Exercise directions:
Your response should be the lines from the one holding "constant per event." to the last line of the data below, copied exactly and with no additions.

Exercise data below:

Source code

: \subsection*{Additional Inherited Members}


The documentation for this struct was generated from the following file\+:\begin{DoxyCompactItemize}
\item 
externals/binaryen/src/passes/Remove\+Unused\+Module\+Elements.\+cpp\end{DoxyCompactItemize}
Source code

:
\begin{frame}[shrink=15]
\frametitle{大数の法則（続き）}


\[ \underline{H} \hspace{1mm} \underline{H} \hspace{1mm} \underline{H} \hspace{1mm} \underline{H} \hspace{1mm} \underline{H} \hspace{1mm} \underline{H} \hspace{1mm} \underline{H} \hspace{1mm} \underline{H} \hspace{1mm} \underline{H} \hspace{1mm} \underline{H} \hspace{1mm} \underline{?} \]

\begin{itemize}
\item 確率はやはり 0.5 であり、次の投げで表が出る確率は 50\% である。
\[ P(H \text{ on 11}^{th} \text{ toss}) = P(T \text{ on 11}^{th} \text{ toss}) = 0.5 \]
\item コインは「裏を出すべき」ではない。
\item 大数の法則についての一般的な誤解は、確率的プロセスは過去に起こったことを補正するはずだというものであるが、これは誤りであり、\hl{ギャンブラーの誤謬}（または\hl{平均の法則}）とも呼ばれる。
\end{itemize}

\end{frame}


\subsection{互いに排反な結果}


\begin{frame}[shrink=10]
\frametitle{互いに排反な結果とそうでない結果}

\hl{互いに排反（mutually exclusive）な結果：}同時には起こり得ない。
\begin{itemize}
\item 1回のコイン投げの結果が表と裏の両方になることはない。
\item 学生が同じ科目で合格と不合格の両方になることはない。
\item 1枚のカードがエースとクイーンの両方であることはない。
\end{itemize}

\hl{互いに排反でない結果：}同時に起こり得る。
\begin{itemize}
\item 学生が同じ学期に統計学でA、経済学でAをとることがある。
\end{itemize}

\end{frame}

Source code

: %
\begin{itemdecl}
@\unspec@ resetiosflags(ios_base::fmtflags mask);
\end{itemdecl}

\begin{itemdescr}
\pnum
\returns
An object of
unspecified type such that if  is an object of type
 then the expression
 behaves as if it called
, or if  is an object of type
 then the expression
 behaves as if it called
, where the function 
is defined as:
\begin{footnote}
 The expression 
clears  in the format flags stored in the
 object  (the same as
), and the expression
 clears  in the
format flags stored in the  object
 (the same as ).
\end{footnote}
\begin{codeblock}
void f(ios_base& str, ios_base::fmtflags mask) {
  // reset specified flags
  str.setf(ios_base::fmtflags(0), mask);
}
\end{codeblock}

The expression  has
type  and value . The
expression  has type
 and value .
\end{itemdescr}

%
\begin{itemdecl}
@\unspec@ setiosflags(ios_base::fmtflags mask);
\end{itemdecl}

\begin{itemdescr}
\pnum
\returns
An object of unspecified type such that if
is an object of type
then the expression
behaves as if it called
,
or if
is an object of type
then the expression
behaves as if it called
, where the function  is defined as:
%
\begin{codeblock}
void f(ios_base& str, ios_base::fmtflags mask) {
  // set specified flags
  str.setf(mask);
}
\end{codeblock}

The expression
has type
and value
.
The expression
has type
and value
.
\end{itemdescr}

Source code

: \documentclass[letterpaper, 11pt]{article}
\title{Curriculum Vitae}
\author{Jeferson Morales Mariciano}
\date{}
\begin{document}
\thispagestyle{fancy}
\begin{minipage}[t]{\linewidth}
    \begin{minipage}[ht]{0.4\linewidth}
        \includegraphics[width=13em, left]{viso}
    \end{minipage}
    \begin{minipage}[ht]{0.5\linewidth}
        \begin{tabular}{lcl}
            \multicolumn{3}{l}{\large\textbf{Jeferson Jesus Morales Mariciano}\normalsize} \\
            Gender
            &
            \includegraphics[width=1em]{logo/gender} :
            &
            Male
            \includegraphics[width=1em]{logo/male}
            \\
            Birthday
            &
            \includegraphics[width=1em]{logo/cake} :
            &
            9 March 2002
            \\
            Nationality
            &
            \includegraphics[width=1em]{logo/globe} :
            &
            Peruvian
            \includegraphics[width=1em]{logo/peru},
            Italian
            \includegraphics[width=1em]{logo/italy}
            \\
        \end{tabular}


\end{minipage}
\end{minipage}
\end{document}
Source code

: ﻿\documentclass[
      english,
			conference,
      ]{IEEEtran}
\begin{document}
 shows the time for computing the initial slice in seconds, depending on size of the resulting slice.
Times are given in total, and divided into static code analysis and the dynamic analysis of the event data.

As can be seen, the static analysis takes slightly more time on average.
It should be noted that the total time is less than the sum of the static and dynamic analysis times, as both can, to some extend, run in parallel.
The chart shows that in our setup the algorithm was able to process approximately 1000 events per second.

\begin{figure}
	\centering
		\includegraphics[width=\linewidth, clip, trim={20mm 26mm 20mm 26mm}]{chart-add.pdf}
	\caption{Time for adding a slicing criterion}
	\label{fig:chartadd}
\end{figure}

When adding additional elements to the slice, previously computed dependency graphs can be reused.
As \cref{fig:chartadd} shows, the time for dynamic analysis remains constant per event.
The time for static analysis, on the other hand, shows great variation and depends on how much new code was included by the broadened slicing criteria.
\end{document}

End of Exercise data.

Your solution:
As \cref{fig:chartadd} shows, the time for dynamic analysis remains constant per event.
The time for static analysis, on the other hand, shows great variation and depends on how much new code was included by the broadened slicing criteria.
\end{document}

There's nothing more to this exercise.